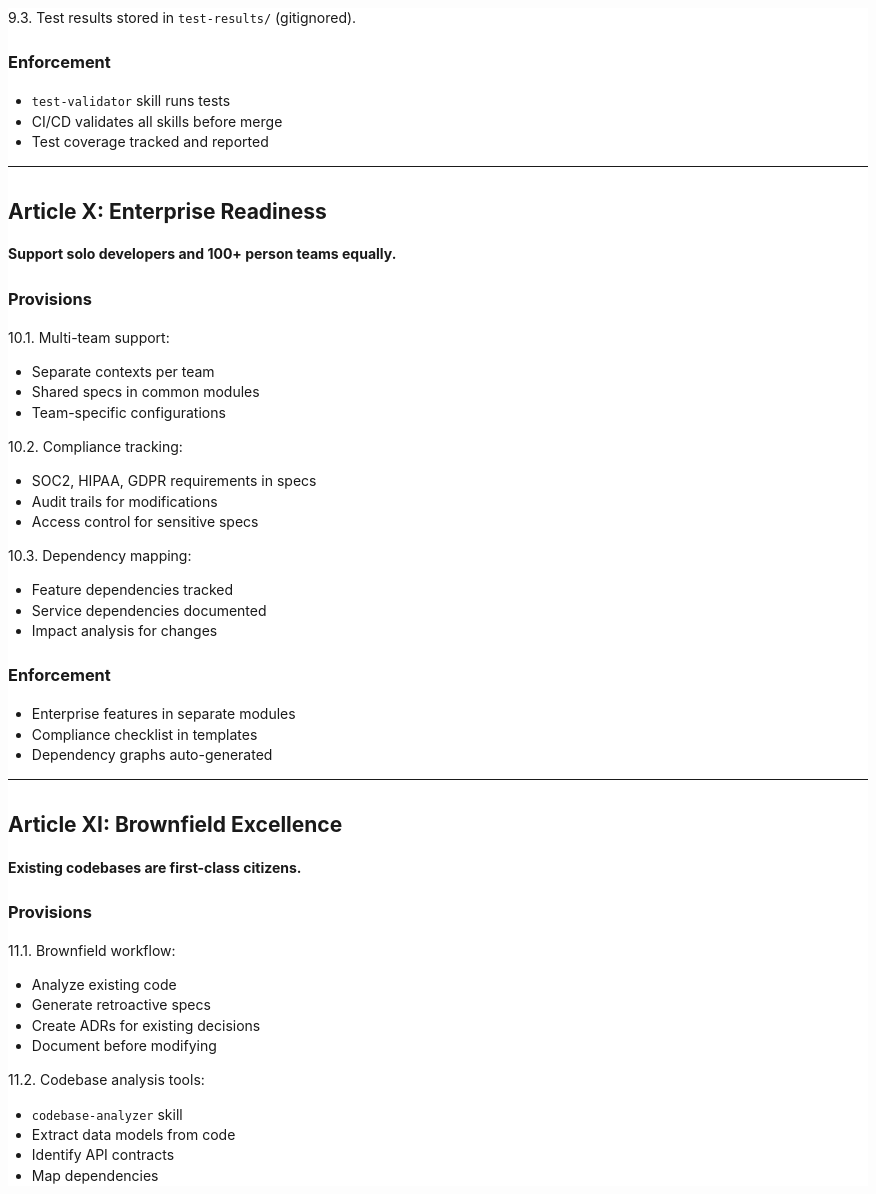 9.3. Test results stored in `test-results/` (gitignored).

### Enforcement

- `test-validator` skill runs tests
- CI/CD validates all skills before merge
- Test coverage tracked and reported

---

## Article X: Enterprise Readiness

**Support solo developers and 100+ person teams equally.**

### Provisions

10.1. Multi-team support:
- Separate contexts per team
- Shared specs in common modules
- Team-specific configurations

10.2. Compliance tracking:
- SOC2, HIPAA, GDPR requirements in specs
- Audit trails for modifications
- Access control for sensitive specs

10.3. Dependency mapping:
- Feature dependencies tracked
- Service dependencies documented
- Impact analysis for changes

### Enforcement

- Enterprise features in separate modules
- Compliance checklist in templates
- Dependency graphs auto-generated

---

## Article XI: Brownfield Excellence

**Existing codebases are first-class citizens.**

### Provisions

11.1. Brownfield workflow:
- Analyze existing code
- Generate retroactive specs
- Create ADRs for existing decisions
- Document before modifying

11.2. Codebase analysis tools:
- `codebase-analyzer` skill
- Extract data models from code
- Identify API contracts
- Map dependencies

--

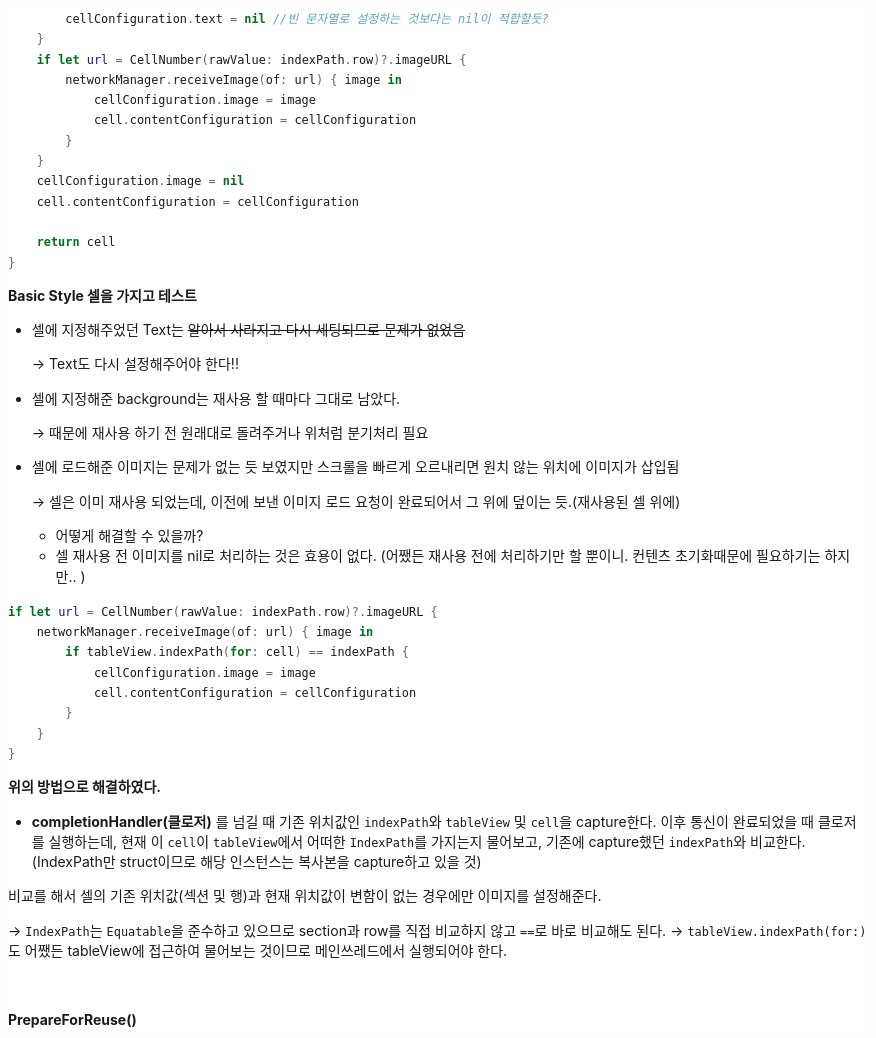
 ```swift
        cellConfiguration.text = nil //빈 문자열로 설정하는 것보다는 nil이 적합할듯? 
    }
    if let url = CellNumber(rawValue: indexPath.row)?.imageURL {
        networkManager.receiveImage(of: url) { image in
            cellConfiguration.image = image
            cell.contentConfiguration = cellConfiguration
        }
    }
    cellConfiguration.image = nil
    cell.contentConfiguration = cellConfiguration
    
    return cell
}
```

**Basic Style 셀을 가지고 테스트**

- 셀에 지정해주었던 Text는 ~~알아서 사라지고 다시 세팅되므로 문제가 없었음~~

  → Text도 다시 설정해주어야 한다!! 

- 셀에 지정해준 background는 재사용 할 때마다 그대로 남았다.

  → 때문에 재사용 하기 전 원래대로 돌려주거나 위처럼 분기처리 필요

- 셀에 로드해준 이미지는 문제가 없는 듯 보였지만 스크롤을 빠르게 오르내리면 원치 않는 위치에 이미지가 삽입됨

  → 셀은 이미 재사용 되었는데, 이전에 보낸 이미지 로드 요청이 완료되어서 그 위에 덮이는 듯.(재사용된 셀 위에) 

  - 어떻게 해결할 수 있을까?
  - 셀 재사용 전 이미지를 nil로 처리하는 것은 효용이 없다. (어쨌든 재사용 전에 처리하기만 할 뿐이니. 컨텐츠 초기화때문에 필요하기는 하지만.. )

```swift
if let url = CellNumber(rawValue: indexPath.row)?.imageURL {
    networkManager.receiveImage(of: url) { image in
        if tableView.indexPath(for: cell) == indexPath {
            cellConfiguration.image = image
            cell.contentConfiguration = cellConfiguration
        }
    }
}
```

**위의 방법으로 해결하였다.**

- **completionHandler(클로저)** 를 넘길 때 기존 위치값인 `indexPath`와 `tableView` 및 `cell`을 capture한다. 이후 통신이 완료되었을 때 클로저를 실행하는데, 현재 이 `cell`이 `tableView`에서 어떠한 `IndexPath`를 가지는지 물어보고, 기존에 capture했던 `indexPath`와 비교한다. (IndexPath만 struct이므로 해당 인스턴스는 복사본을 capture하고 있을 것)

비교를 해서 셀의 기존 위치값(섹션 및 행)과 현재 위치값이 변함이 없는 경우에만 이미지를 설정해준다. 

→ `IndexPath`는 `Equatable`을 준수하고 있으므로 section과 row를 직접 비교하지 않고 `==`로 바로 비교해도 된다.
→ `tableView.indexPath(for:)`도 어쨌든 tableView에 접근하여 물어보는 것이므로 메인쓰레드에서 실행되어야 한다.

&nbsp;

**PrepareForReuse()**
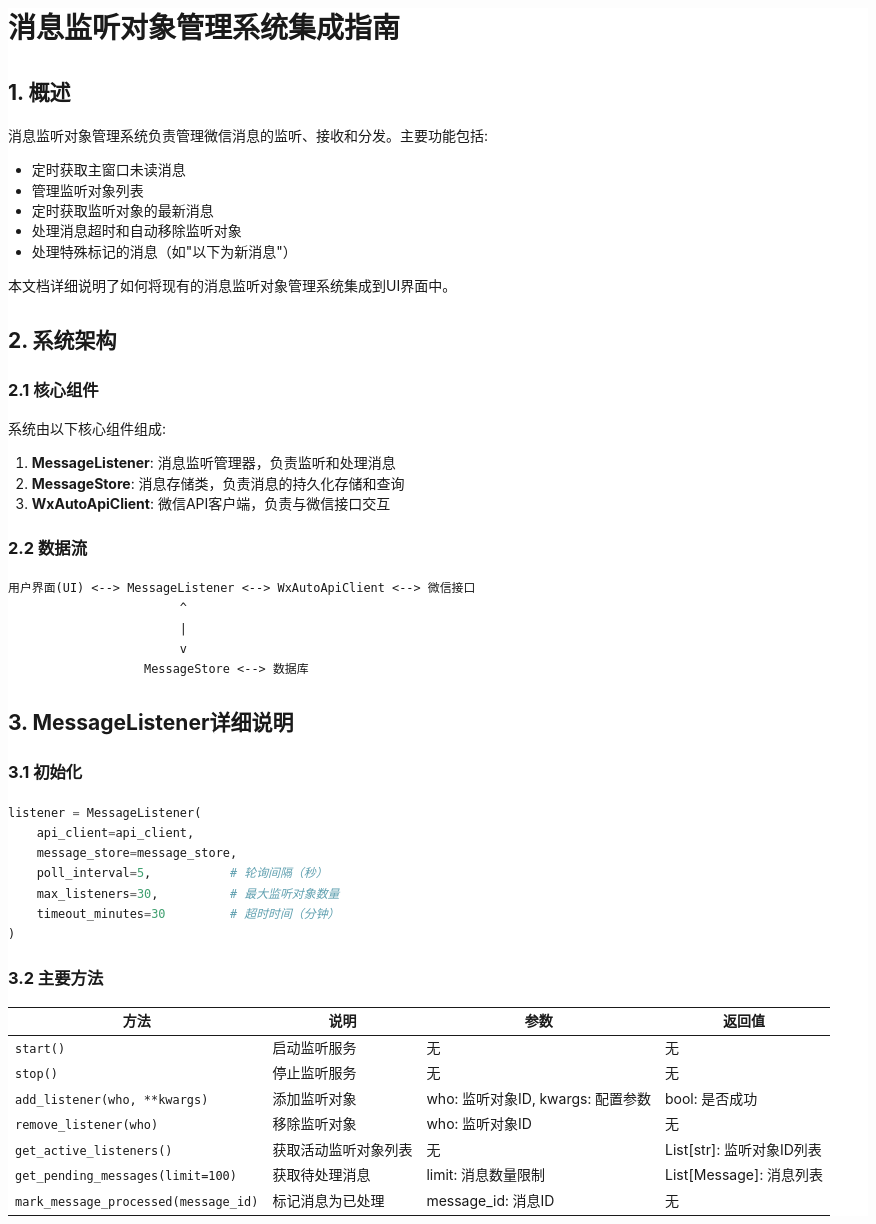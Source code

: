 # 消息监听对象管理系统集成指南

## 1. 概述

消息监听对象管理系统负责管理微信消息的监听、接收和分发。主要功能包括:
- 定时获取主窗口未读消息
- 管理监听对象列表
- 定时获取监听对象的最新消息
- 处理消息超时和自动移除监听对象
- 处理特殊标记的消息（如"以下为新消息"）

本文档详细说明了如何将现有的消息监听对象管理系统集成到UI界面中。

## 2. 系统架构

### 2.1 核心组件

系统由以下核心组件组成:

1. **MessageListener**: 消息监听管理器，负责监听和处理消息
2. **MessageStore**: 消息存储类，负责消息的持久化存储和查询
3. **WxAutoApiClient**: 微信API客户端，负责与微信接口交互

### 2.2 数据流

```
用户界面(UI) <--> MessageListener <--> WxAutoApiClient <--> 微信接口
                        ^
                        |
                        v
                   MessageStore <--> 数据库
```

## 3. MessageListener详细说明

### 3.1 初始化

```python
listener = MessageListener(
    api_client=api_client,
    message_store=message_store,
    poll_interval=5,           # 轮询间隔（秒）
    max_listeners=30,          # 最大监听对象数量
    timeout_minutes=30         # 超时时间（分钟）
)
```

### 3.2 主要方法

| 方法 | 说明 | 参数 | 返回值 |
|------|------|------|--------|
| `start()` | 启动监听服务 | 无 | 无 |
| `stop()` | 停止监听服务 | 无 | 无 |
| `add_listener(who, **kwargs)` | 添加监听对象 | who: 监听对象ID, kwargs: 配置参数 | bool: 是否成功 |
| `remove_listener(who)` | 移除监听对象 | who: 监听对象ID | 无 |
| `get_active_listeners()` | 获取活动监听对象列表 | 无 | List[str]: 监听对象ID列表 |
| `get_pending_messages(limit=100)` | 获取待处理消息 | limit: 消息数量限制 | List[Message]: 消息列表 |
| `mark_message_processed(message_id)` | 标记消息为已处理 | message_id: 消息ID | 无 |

» **WHAT THE TASK ASKS**: What you return must match, character for character, the lines above from the one with "9.3. Test results" through the one with "- Map dependencies", minus any pictures.

» **TASK SOLUTION**:
 9.3. Test results stored in `test-results/` (gitignored).

### Enforcement

- `test-validator` skill runs tests
- CI/CD validates all skills before merge
- Test coverage tracked and reported

---

## Article X: Enterprise Readiness

**Support solo developers and 100+ person teams equally.**

### Provisions

10.1. Multi-team support:
- Separate contexts per team
- Shared specs in common modules
- Team-specific configurations

10.2. Compliance tracking:
- SOC2, HIPAA, GDPR requirements in specs
- Audit trails for modifications
- Access control for sensitive specs

10.3. Dependency mapping:
- Feature dependencies tracked
- Service dependencies documented
- Impact analysis for changes

### Enforcement

- Enterprise features in separate modules
- Compliance checklist in templates
- Dependency graphs auto-generated

---

## Article XI: Brownfield Excellence

**Existing codebases are first-class citizens.**

### Provisions

11.1. Brownfield workflow:
- Analyze existing code
- Generate retroactive specs
- Create ADRs for existing decisions
- Document before modifying

11.2. Codebase analysis tools:
- `codebase-analyzer` skill
- Extract data models from code
- Identify API contracts
- Map dependencies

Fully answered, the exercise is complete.